Title: Rose Under Fire
Code Name Verity #2
Author: Elizabeth Wein
Publish date: September 10th 2013 by Disney Hyperion
Source: Received for review via NetGalley
While flying an Allied fighter plane from Paris to England, American ATA pilot and amateur poet, Rose Justice, is captured by the Nazis and sent to Ravensbrück, the notorious women’s concentration camp. Trapped in horrific circumstances, Rose finds hope in the impossible through the loyalty, bravery and friendship of her fellow prisoners. But will that be enough to endure the fate that’s in store for her?
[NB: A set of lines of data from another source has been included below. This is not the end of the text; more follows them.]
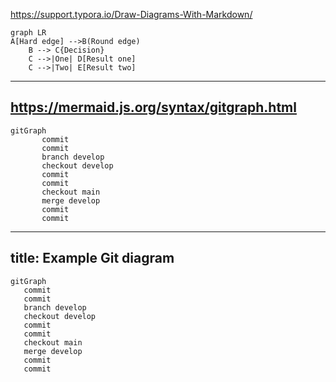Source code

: <https://support.typora.io/Draw-Diagrams-With-Markdown/>  

```mermaid
graph LR
A[Hard edge] -->B(Round edge)
    B --> C{Decision}
    C -->|One| D[Result one]
    C -->|Two| E[Result two]
```
---  
<https://mermaid.js.org/syntax/gitgraph.html>  
---  
```mermaid
gitGraph
       commit
       commit
       branch develop
       checkout develop
       commit
       commit
       checkout main
       merge develop
       commit
       commit
```

---  
title: Example Git diagram  
---  
```mermaid
gitGraph
   commit
   commit
   branch develop
   checkout develop
   commit
   commit
   checkout main
   merge develop
   commit
   commit
```
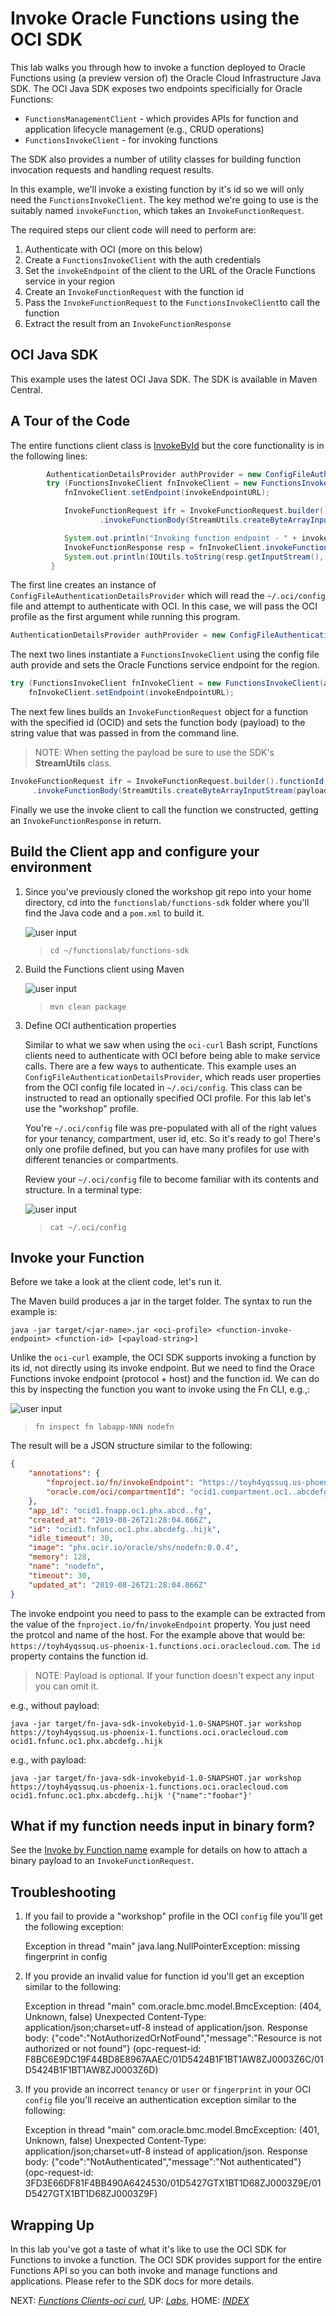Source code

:# Invoke Oracle Functions using the OCI SDK

This lab walks you through how to invoke a function deployed to Oracle Functions
using (a preview version of) the Oracle Cloud Infrastructure Java SDK.  The OCI
Java SDK exposes two endpoints specificially for Oracle Functions:

- `FunctionsManagementClient` - which provides APIs for function and application
  lifecycle management (e.g., CRUD operations)
- `FunctionsInvokeClient` - for invoking functions

The SDK also provides a number of utility classes for building function
invocation requests and handling request results.

In this example, we'll invoke a existing function by it's id so we will only
need the `FunctionsInvokeClient`.  The key method we're going to use is the
suitably named `invokeFunction`, which takes an `InvokeFunctionRequest`.

The required steps our client code will need to perform are:

1. Authenticate with OCI (more on this below)
2. Create a `FunctionsInvokeClient` with the auth credentials
3. Set the `invokeEndpoint` of the client to the URL of the Oracle Functions service in your region
3. Create an `InvokeFunctionRequest` with the function id
4. Pass the `InvokeFunctionRequest` to the `FunctionsInvokeClient`to call the function
5. Extract the result from an `InvokeFunctionResponse`

## OCI Java SDK

This example uses the latest OCI Java SDK. The SDK is available in Maven Central.

## A Tour of the Code

The entire functions client class is [InvokeById](functions-sdk/src/main/java/com/example/fn/InvokeById.java) but the core functionality is in the following lines:

```java
        AuthenticationDetailsProvider authProvider = new ConfigFileAuthenticationDetailsProvider(ociProfile);
        try (FunctionsInvokeClient fnInvokeClient = new FunctionsInvokeClient(authProvider)) {
            fnInvokeClient.setEndpoint(invokeEndpointURL);

            InvokeFunctionRequest ifr = InvokeFunctionRequest.builder().functionId(functionId)
                    .invokeFunctionBody(StreamUtils.createByteArrayInputStream(payload.getBytes())).build();

            System.out.println("Invoking function endpoint - " + invokeEndpointURL + " with payload [" + payload + "]");
            InvokeFunctionResponse resp = fnInvokeClient.invokeFunction(ifr);
            System.out.println(IOUtils.toString(resp.getInputStream(), StandardCharsets.UTF_8));
         }
```

The first line creates an instance of `ConfigFileAuthenticationDetailsProvider`
which will read the `~/.oci/config` file and attempt to authenticate with OCI.
In this case, we will pass the OCI profile as the first argument while running this program.

```java
AuthenticationDetailsProvider authProvider = new ConfigFileAuthenticationDetailsProvider(ociProfile);
```

The next two lines instantiate a `FunctionsInvokeClient` using the config file
auth provide and sets the Oracle Functions service endpoint for the region.

```java
try (FunctionsInvokeClient fnInvokeClient = new FunctionsInvokeClient(authProvider)) {
    fnInvokeClient.setEndpoint(invokeEndpointURL);
```

The next few lines builds an `InvokeFunctionRequest` object for a function with
the specified id (OCID) and sets the function body (payload) to the string
value that was passed in from the command line.

>NOTE: When setting the payload be sure to use the SDK's **StreamUtils** class.

```java
InvokeFunctionRequest ifr = InvokeFunctionRequest.builder().functionId(functionId)
     .invokeFunctionBody(StreamUtils.createByteArrayInputStream(payload.getBytes())).build();
```

Finally we use the invoke client to call the function we constructed, getting
an `InvokeFunctionResponse` in return.

## Build the Client app and configure your environment

1. Since you've previously cloned the workshop git repo into your home
   directory, cd into the `functionslab/functions-sdk` folder where you'll find
   the Java code and a `pom.xml` to build it.

    ![user input](images/userinput.png)
    >```
    >cd ~/functionslab/functions-sdk
    >```

2. Build the Functions client using Maven

    ![user input](images/userinput.png)
    >```
    >mvn clean package
    >```

3. Define OCI authentication properties

    Similar to what we saw when using the `oci-curl` Bash script, Functions
    clients need to authenticate with OCI before being able to make service
    calls. There are a few ways to authenticate. This example uses an
    `ConfigFileAuthenticationDetailsProvider`, which reads user properties from
    the OCI config file located in `~/.oci/config`. This class can be instructed
    to read an optionally specified OCI profile. For this lab let's use
    the "workshop" profile.

    You're `~/.oci/config` file was pre-populated with all of the right values
    for your tenancy, compartment, user id, etc.  So it's ready to go!  There's
    only one profile defined, but you can have many profiles for use with
    different tenancies or compartments.
    
    Review your `~/.oci/config` file to become familiar with its contents and
    structure.  In a terminal type:

   ![user input](images/userinput.png)
    >```
    >cat ~/.oci/config
    >```

## Invoke your Function

Before we take a look at the client code, let's run it.

The Maven build produces a jar in the target folder. The syntax to run the
example is:

`java -jar target/<jar-name>.jar <oci-profile> <function-invoke-endpoint> <function-id> [<payload-string>]`

Unlike the `oci-curl` example, the OCI SDK supports invoking a function by its
id, not directly using its invoke endpoint. But we need to find the Orace
Functions invoke endpoint (protocol + host) and the function id.  We can do this by
inspecting the function you want to invoke using the Fn CLI, e.g.,:

![user input](images/userinput.png)
>```
> fn inspect fn labapp-NNN nodefn
>```

The result will be a JSON structure similar to the following:

```JSON
{
	"annotations": {
		"fnproject.io/fn/invokeEndpoint": "https://toyh4yqssuq.us-phoenix-1.functions.oci.oraclecloud.com/20181201/functions/ocid1.fnfunc.oc1.phx.abcdefg..hijk/actions/invoke",
		"oracle.com/oci/compartmentId": "ocid1.compartment.oc1..abcdefg"
	},
	"app_id": "ocid1.fnapp.oc1.phx.abcd..fg",
	"created_at": "2019-08-26T21:28:04.866Z",
	"id": "ocid1.fnfunc.oc1.phx.abcdefg..hijk",
	"idle_timeout": 30,
	"image": "phx.ocir.io/oracle/shs/nodefn:0.0.4",
	"memory": 128,
	"name": "nodefn",
	"timeout": 30,
	"updated_at": "2019-08-26T21:28:04.866Z"
}
```

The invoke endpoint you need to pass to the example can be extracted from the
value of the `fnproject.io/fn/invokeEndpoint` property. You just need the
protcol and name of the host. For the example above that would be:
`https://toyh4yqssuq.us-phoenix-1.functions.oci.oraclecloud.com`. The `id`
property contains the function id.

> NOTE: Payload is optional. If your function doesn't expect any input you
> can omit it.

e.g., without payload:

`java -jar target/fn-java-sdk-invokebyid-1.0-SNAPSHOT.jar workshop https://toyh4yqssuq.us-phoenix-1.functions.oci.oraclecloud.com ocid1.fnfunc.oc1.phx.abcdefg..hijk`

e.g., with payload:

`java -jar target/fn-java-sdk-invokebyid-1.0-SNAPSHOT.jar workshop https://toyh4yqssuq.us-phoenix-1.functions.oci.oraclecloud.com ocid1.fnfunc.oc1.phx.abcdefg..hijk '{"name":"foobar"}'`

## What if my function needs input in binary form?

See the [Invoke by Function
name](https://github.com/abhirockzz/fn-java-sdk-invoke) example for details on
how to attach a binary payload to an `InvokeFunctionRequest`.

## Troubleshooting

1. If you fail to provide a "workshop" profile in the OCI `config` file you'll get
   the following exception:

   Exception in thread "main" java.lang.NullPointerException: missing fingerprint in config

2. If you provide an invalid value for function id you'll get an exception
   similar to the following:

   Exception in thread "main" com.oracle.bmc.model.BmcException: (404, Unknown, false) Unexpected Content-Type: application/json;charset=utf-8 instead of application/json. Response body: {"code":"NotAuthorizedOrNotFound","message":"Resource is not authorized or not found"} (opc-request-id: F8BC6E9DC19F44BD8E8967AAEC/01D5424B1F1BT1AW8ZJ0003Z6C/01D5424B1F1BT1AW8ZJ0003Z6D)

3. If you provide an incorrect `tenancy` or `user` or
   `fingerprint` in your OCI `config` file you'll receive an authentication exception similar to the following:

   Exception in thread "main" com.oracle.bmc.model.BmcException: (401, Unknown, false) Unexpected Content-Type: application/json;charset=utf-8 instead of application/json. Response body: {"code":"NotAuthenticated","message":"Not authenticated"} (opc-request-id: 3FD3E66DF81F4BB490A6424530/01D5427GTX1BT1D68ZJ0003Z9E/01D5427GTX1BT1D68ZJ0003Z9F)

## Wrapping Up

In this lab you've got a taste of what it's like to use the OCI SDK for
Functions to invoke a function.  The OCI SDK provides support for the entire
Functions API so you can both invoke and manage functions and applications.
Please refer to the SDK docs for more details.

NEXT: [*Functions Clients-oci curl*](7-Functions-Clients-oci-curl.md), 
UP: [*Labs*](1-Labs.md), HOME: [*INDEX*](README.md)
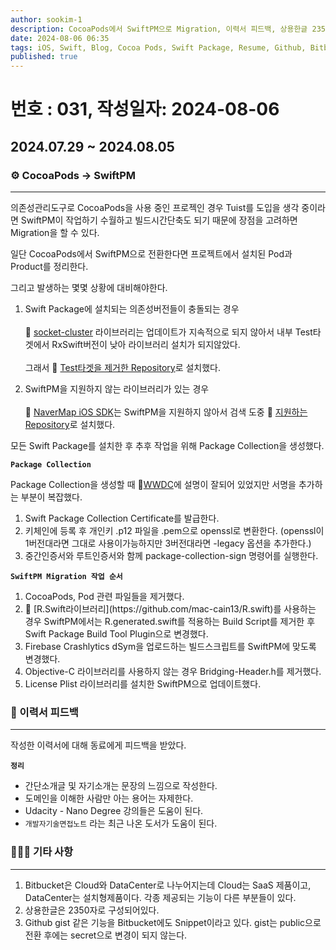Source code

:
 ```yaml
---
author: sookim-1
description: CocoaPods에서 SwiftPM으로 Migration, 이력서 피드백, 상용한글 2350자, Github gist, Bitbucket Snippet
date: 2024-08-06 06:35
tags: iOS, Swift, Blog, Cocoa Pods, Swift Package, Resume, Github, Bitbucket
published: true
---
```

# 번호 : 031, 작성일자: 2024-08-06
## 2024.07.29 ~ 2024.08.05
### ⚙️ CocoaPods → SwiftPM

---

의존성관리도구로 CocoaPods을 사용 중인 프로젝인 경우 Tuist를 도입을 생각 중이라면 SwiftPM이 작업하기 수월하고 빌드시간단축도 되기 때문에 장점을 고려하면 Migration을 할 수 있다.

일단 CocoaPods에서 SwiftPM으로 전환한다면 프로젝트에서 설치된 Pod과 Product를 정리한다.

그리고 발생하는 몇몇 상황에 대비해야한다.

1. Swift Package에 설치되는 의존성버전들이 충돌되는 경우<br></br>🔗 [socket-cluster](https://github.com/sacOO7/socketcluster-client-swift) 라이브러리는 업데이트가 지속적으로 되지 않아서 내부 Test타겟에서 RxSwift버전이 낮아 라이브러리 설치가 되지않았다.<br></br>그래서 🔗 [Test타겟을 제거한 Repository](https://github.com/sookim-1/socketcluster-client-swift)로 설치했다.


2. SwiftPM을 지원하지 않는 라이브러리가 있는 경우<br></br>🔗 [NaverMap iOS SDK](https://github.com/navermaps/ios-map-sdk)는 SwiftPM을 지원하지 않아서 검색 도중 🔗 [지원하는 Repository](https://github.com/jaemyeong/NMapsMap)로 설치했다.


모든 Swift Package를 설치한 후 추후 작업을 위해 Package Collection을 생성했다.

**`Package Collection`**

Package Collection을 생성할 때 🔗[WWDC](https://developer.apple.com/videos/play/wwdc2021/10197/)에 설명이 잘되어 있었지만 서명을 추가하는 부분이 복잡했다.

<ol> 
   <li>Swift Package Collection Certificate를 발급한다.</li>  
   <li>키체인에 등록 후 개인키 .p12 파일을 .pem으로 openssl로 변환한다. (openssl이 1버전대라면 그대로 사용이가능하지만 3버전대라면 -legacy 옵션을 추가한다.)</li>  
   <li>중간인증서와 루트인증서와 함께 package-collection-sign 명령어를 실행한다.</li>
</ol>

**`SwiftPM Migration 작업 순서`**

<ol> 
   <li>CocoaPods, Pod 관련 파일들을 제거했다.</li>  
   <li>🔗 [R.Swift라이브러리](https://github.com/mac-cain13/R.swift)를 사용하는 경우 SwiftPM에서는 R.generated.swift를 적용하는 Build Script를 제거한 후 Swift Package Build Tool Plugin으로 변경했다.</li>  
   <li>Firebase Crashlytics dSym을 업로드하는 빌드스크립트를 SwiftPM에 맞도록 변경했다.</li>
   <li>Objective-C 라이브러리를 사용하지 않는 경우 Bridging-Header.h를 제거했다.</li>
   <li>License Plist 라이브러리를 설치한 SwiftPM으로 업데이트했다.</li>
</ol>

### 📃 이력서 피드백

---

작성한 이력서에 대해 동료에게 피드백을 받았다.



**`정리`**

- 간단소개글 및 자기소개는 문장의 느낌으로 작성한다.
- 도메인을 이해한 사람만 아는 용어는 자제한다.
- Udacity - Nano Degree 강의들은 도움이 된다.
- `개발자기술면접노트` 라는 최근 나온 도서가 도움이 된다.


### 🙋🏻‍♂️ 기타 사항

---

1. Bitbucket은 Cloud와 DataCenter로 나누어지는데 Cloud는 SaaS 제품이고, DataCenter는 설치형제품이다. 각종 제공되는 기능이 다른 부분들이 있다.
2. 상용한글은 2350자로 구성되어있다.
3. Github gist 같은 기능을 Bitbucket에도 Snippet이라고 있다. gist는 public으로 전환 후에는 secret으로 변경이 되지 않는다.
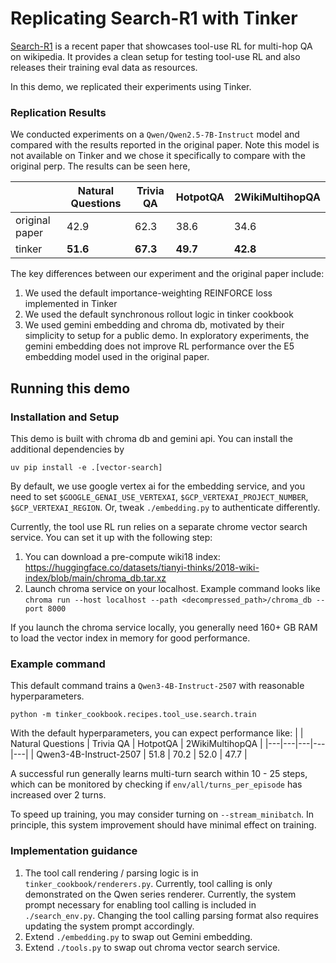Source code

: # Replicating Search-R1 with Tinker

[Search-R1](https://arxiv.org/pdf/2503.09516) is a recent paper that showcases tool-use RL for multi-hop QA on wikipedia.
It provides a clean setup for testing tool-use RL and also releases their training eval data as resources.

In this demo, we replicated their experiments using Tinker.

### Replication Results

We conducted experiments on a `Qwen/Qwen2.5-7B-Instruct` model and compared with the results reported in the original paper.
Note this model is not available on Tinker and we chose it specifically to compare with the original perp.
The results can be seen here,

| | Natural Questions | Trivia QA | HotpotQA | 2WikiMultihopQA |
|---|---|---|---|---|
| original paper | 42.9 | 62.3 | 38.6 | 34.6 |
| tinker  | **51.6** | **67.3** | **49.7** | **42.8** |

The key differences between our experiment and the original paper include:
1. We used the default importance-weighting REINFORCE loss implemented in Tinker
2. We used the default synchronous rollout logic in tinker cookbook
3. We used gemini embedding and chroma db, motivated by their simplicity to setup for a public demo. In exploratory experiments, the gemini embedding does not improve RL performance over the E5 embedding model used in the original paper.


## Running this demo

### Installation and Setup
This demo is built with chroma db and gemini api. You can install the additional dependencies by
```
uv pip install -e .[vector-search]
```

By default, we use google vertex ai for the embedding service, and you need to set `$GOOGLE_GENAI_USE_VERTEXAI`, `$GCP_VERTEXAI_PROJECT_NUMBER`,  `$GCP_VERTEXAI_REGION`. Or, tweak `./embedding.py` to authenticate differently.

Currently, the tool use RL run relies on a separate chrome vector search service. You can set it up with the following step:
1. You can download a pre-compute wiki18 index: https://huggingface.co/datasets/tianyi-thinks/2018-wiki-index/blob/main/chroma_db.tar.xz
2. Launch chroma service on your localhost. Example command looks like `chroma run --host localhost --path <decompressed_path>/chroma_db --port 8000`

If you launch the chroma service locally, you generally need 160+ GB RAM to load the vector index in memory for good performance.

### Example command

This default command trains a `Qwen3-4B-Instruct-2507` with reasonable hyperparameters.
```
python -m tinker_cookbook.recipes.tool_use.search.train
```

With the default hyperparameters, you can expect performance like:
| | Natural Questions | Trivia QA | HotpotQA | 2WikiMultihopQA |
|---|---|---|---|---|
| Qwen3-4B-Instruct-2507  | 51.8 | 70.2 | 52.0 | 47.7 |

A successful run generally learns multi-turn search within 10 - 25 steps, which can be monitored by checking if `env/all/turns_per_episode` has increased over 2 turns.

To speed up training, you may consider turning on `--stream_minibatch`. In principle, this system improvement should have minimal effect on training.

### Implementation guidance

1. The tool call rendering / parsing logic is in `tinker_cookbook/renderers.py`. Currently, tool calling is only demonstrated on the Qwen series renderer. Currently, the system prompt necessary for enabling tool calling is included in `./search_env.py`. Changing the tool calling parsing format also requires updating the system prompt accordingly.
2. Extend `./embedding.py` to swap out Gemini embedding.
3. Extend `./tools.py` to swap out chroma vector search service.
Elizabeth Wein, author of the critically-acclaimed and best-selling Code Name Verity, delivers another stunning WWII thriller. The unforgettable story of Rose Justice is forged from heart-wrenching courage, resolve, and the slim, bright chance of survival.
“It is so hard trying to say what you mean.” -Elizabeth Wein, Rose Under Fire
How very true that quote is and how very fitting for Elizabeth’s Wein’s work, which I could not possibly do justice with my own paltry words. I feel like it’s akin to tearing myself open to write this review.
Though Code Name Verity struck me more in the feels as I sobbed over its pages, I think Rose Under Fire is just as powerful and flawless. And perhaps– more important. Elizabeth Wein is a mastermind. That is an all-too-simplistic way of putting it. Rose Under Fire is an harrowing narrative of one girl’s time under unthinkable conditions. It’s mind-boggling and devastating.
In today’s day and age, it’s impossible to imagine that people once did not believe the accounts of torture and inhumanity that took place in Nazi-occupied Europe, behind the fences of concentration camps. That some people still don’t. Because, really: they’re unthinkable. They seem like fiction, like propaganda. It is heart-breaking to be with Rose as she realizes the truth.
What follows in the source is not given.